The show’s title, “Subliminal,” alludes to visual and/or auditory stimuli that recipients perceive without being consciously aware of them — “Hidden Persuaders,” as journalist Vance Packard called them 60 years ago in his popular book of that title. Corporations and governments use subliminal tactics fairly often in mass-media efforts to manipulate the expectations and desires of consumers, voters and political subjects.

Heydari simultaneously employs and implicitly criticizes these tactics in this show’s 20 paintings, half of which were specially commissioned for this show by SECCA’s former curator Cora Fisher, who organized it. Heydari’s clear aim, aside from making visually compelling art, is to heighten viewers’ abilities to recognize and resist such corporate and political manipulation.
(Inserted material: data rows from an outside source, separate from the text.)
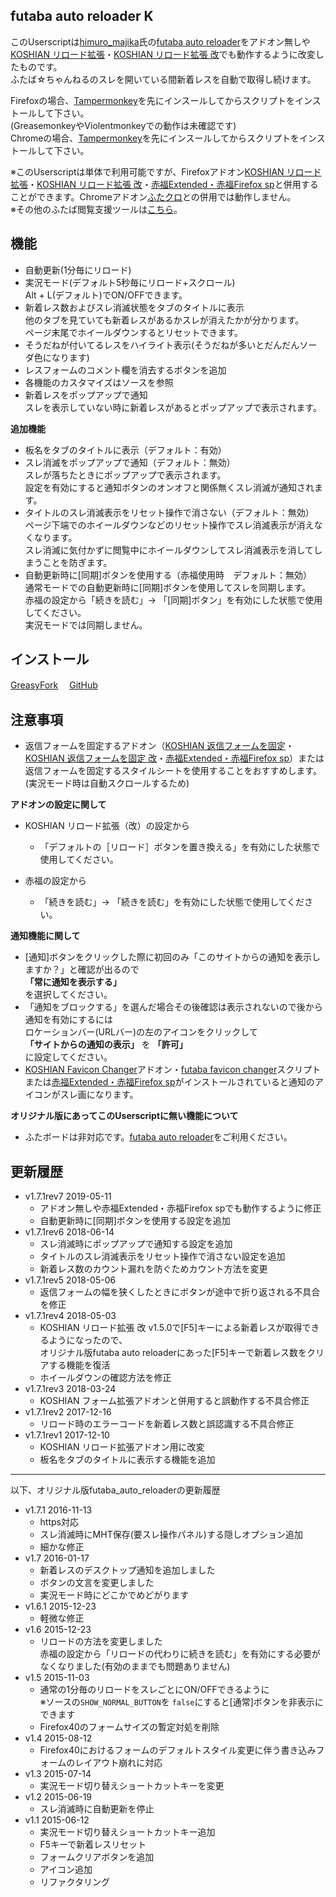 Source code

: ## futaba auto reloader K
このUserscriptは[himuro\_majika](https://github.com/himuro-majika)氏の[futaba auto reloader](https://github.com/himuro-majika/futaba_auto_reloader)をアドオン無しや[KOSHIAN リロード拡張](https://addons.mozilla.org/ja/firefox/addon/koshian-reload-futaba/)・[KOSHIAN リロード拡張 改](https://github.com/akoya-tomo/koshian_reload_futaba_kai)でも動作するように改変したものです。  
ふたば☆ちゃんねるのスレを開いている間新着レスを自動で取得し続けます。  

Firefoxの場合、[Tampermonkey](https://addons.mozilla.org/ja/firefox/addon/tampermonkey/)を先にインスールしてからスクリプトをインストールして下さい。  
(GreasemonkeyやViolentmonkeyでの動作は未確認です)  
Chromeの場合、[Tampermonkey](https://chrome.google.com/webstore/detail/tampermonkey/dhdgffkkebhmkfjojejmpbldmpobfkfo)を先にインスールしてからスクリプトをインストールして下さい。  

※このUserscriptは単体で利用可能ですが、Firefoxアドオン[KOSHIAN リロード拡張](https://addons.mozilla.org/ja/firefox/addon/koshian-reload-futaba/)・[KOSHIAN リロード拡張 改](https://github.com/akoya-tomo/koshian_reload_futaba_kai)・[赤福Extended・赤福Firefox sp](http://toshiakisp.github.io/akahuku-firefox-sp/)と併用することができます。Chromeアドオン[ふたクロ](http://futakuro.com/)との併用では動作しません。  
※その他のふたば閲覧支援ツールは[こちら](https://github.com/akoya-tomo/futaba_auto_reloader_K/wiki/)。


## 機能
* 自動更新(1分毎にリロード)
* 実況モード(デフォルト5秒毎にリロード+スクロール)  
  Alt + L(デフォルト)でON/OFFできます。
* 新着レス数およびスレ消滅状態をタブのタイトルに表示  
  他のタブを見ていても新着レスがあるかスレが消えたかが分かります。  
  ページ末尾でホイールダウンするとリセットできます。  
* そうだねが付いてるレスをハイライト表示(そうだねが多いとだんだんソーダ色になります)
* レスフォームのコメント欄を消去するボタンを追加
* 各機能のカスタマイズはソースを参照
* 新着レスをポップアップで通知  
  スレを表示していない時に新着レスがあるとポップアップで表示されます。  

**追加機能**  

* 板名をタブのタイトルに表示（デフォルト：有効）  
* スレ消滅をポップアップで通知（デフォルト：無効）  
  スレが落ちたときにポップアップで表示されます。  
  設定を有効にすると通知ボタンのオンオフと関係無くスレ消滅が通知されます。  
* タイトルのスレ消滅表示をリセット操作で消さない（デフォルト：無効）  
  ページ下端でのホイールダウンなどのリセット操作でスレ消滅表示が消えなくなります。  
  スレ消滅に気付かずに閲覧中にホイールダウンしてスレ消滅表示を消してしまうことを防ぎます。  
* 自動更新時に\[同期\]ボタンを使用する（赤福使用時　デフォルト：無効）  
  通常モードでの自動更新時に\[同期\]ボタンを使用してスレを同期します。  
  赤福の設定から「続きを読む」→ 「\[同期\]ボタン」を有効にした状態で使用してください。  
  実況モードでは同期しません。  

## インストール
[GreasyFork](https://greasyfork.org/ja/scripts/36235-futaba-auto-reloader-k)　
[GitHub](https://github.com/akoya-tomo/futaba_auto_reloader_K/raw/master/futaba_auto_reloader.user.js)


## 注意事項
* 返信フォームを固定するアドオン（[KOSHIAN 返信フォームを固定](https://addons.mozilla.org/ja/firefox/addon/koshian-float-form/)・[KOSHIAN 返信フォームを固定 改](https://github.com/akoya-tomo/koshian_float_form_kai/)・[赤福Extended・赤福Firefox sp](http://toshiakisp.github.io/akahuku-firefox-sp/)）または返信フォームを固定するスタイルシートを使用することをおすすめします。  
(実況モード時は自動スクロールするため)  

**アドオンの設定に関して**

* KOSHIAN リロード拡張（改）の設定から
  - 「デフォルトの［リロード］ボタンを置き換える」を有効にした状態で使用してください。  

* 赤福の設定から  
  - 「続きを読む」→ 「続きを読む」を有効にした状態で使用してください。  

**通知機能に関して**

*  [通知]ボタンをクリックした際に初回のみ「このサイトからの通知を表示しますか？」と確認が出るので  
	 **「常に通知を表示する」**  
	 を選択してください。  
*	「通知をブロックする」を選んだ場合その後確認は表示されないので後から通知を有効にするには  
	ロケーションバー(URLバー)の左のアイコンをクリックして  
	 **「サイトからの通知の表示」** を **「許可」**  
	 に設定してください。
* [KOSHIAN Favicon Changer](https://addons.mozilla.org/ja/firefox/addon/koshian-favicon-changer/)アドオン・[futaba favicon changer](https://greasyfork.org/ja/scripts/39342-futaba-favicon-changer/)スクリプトまたは[赤福Extended・赤福Firefox sp](http://toshiakisp.github.io/akahuku-firefox-sp/)がインストールされていると通知のアイコンがスレ画になります。  

**オリジナル版にあってこのUserscriptに無い機能について**

* ふたボードは非対応です。[futaba auto reloader](https://github.com/himuro-majika/futaba_auto_reloader)をご利用ください。  

## 更新履歴

* v1.7.1rev7 2019-05-11
  - アドオン無しや赤福Extended・赤福Firefox spでも動作するように修正
  - 自動更新時に\[同期\]ボタンを使用する設定を追加
* v1.7.1rev6 2018-06-14
  - スレ消滅時にポップアップで通知する設定を追加
  - タイトルのスレ消滅表示をリセット操作で消さない設定を追加
  - 新着レス数のカウント漏れを防ぐためカウント方法を変更
* v1.7.1rev5 2018-05-06
  - 返信フォームの幅を狭くしたときにボタンが途中で折り返される不具合を修正
* v1.7.1rev4 2018-05-03
  - KOSHIAN リロード拡張 改 v1.5.0で[F5]キーによる新着レスが取得できるようになったので、  
    オリジナル版futaba auto reloaderにあった[F5]キーで新着レス数をクリアする機能を復活
  - ホイールダウンの確認方法を修正
* v1.7.1rev3 2018-03-24
  - KOSHIAN フォーム拡張アドオンと併用すると誤動作する不具合修正
* v1.7.1rev2 2017-12-16
  - リロード時のエラーコードを新着レス数と誤認識する不具合修正
* v1.7.1rev1 2017-12-10
  - KOSHIAN リロード拡張アドオン用に改変
  - 板名をタブのタイトルに表示する機能を追加

***

以下、オリジナル版futaba\_auto\_reloaderの更新履歴  

* v1.7.1 2016-11-13
  - https対応
  - スレ消滅時にMHT保存(要スレ操作パネル)する隠しオプション追加
  - 細かな修正
* v1.7 2016-01-17
  - 新着レスのデスクトップ通知を追加しました
  - ボタンの文言を変更しました
  - 実況モード時にどこかでめどがります
* v1.6.1 2015-12-23
  - 軽微な修正
* v1.6 2015-12-23
  - リロードの方法を変更しました  
    赤福の設定から「リロードの代わりに続きを読む」を有効にする必要がなくなりました(有効のままでも問題ありません)
* v1.5 2015-11-03
  - 通常の1分毎のリロードをスレごとにON/OFFできるように  
    ※ソースの` SHOW_NORMAL_BUTTON `を `false`にすると[通常]ボタンを非表示にできます
  - Firefox40のフォームサイズの暫定対処を削除
* v1.4 2015-08-12
  - Firefox40におけるフォームのデフォルトスタイル変更に伴う書き込みフォームのレイアウト崩れに対応
* v1.3 2015-07-14
  - 実況モード切り替えショートカットキーを変更
* v1.2 2015-06-19
  - スレ消滅時に自動更新を停止
* v1.1 2015-06-12
  - 実況モード切り替えショートカットキー追加
  - F5キーで新着レスリセット
  - フォームクリアボタンを追加
  - アイコン追加
  - リファクタリング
Born and raised in Iran, Heydari has lived in the United States since 2014, and his experiences of two very different cultures give him a special perspective on these issues. He earned an undergraduate degree in painting at the Art University of Tehran and a master’s degree in painting from the Maryland Institute College of Art before settling in Baltimore.

Recent and ongoing debates in this country about media bias, audience manipulation and “fake news” have rendered Heydari’s work particularly relevant for its thematic content. Aside from that discussion, these are aesthetically compelling paintings.

Several of them employ familiar visual devices to engage and capture viewers’ attention. A prime example is “Shooting the Edge,” installed so it’s the first painting seen on entering the Potter Gallery, which houses the show. Like a frame from a movie or a screen shot from a video gunplay game, the foreground imagery puts the viewer in the position of an unknown shooter whose monumentally scaled handgun points at an indistinct target in the left background.

The rest of this 7-by-9-foot canvas is dense with markings and shapes in predominant shades of gray and blue, hinting at other images that nonetheless remain unidentifiable. It’s as if the overall scene were digitally “breaking up” and partially superimposed on or peeling away from another substructural scene or multiple scenic layers. Beautiful in its own right, it also hints at the imperative to look beyond and/or below surface appearances in order to fully perceive and understand.

A slightly smaller painting, “RDS-220,” adopts the viewpoint of a moviegoer seated or standing near the rear of a theater with rows of occupied and unoccupied seats. Illuminated in fiery shades of red and yellow, the seats and audience members face a screen so blindingly bright that it and the immediately surrounding space are completely whited out like the celestial backdrop of a nuclear explosion.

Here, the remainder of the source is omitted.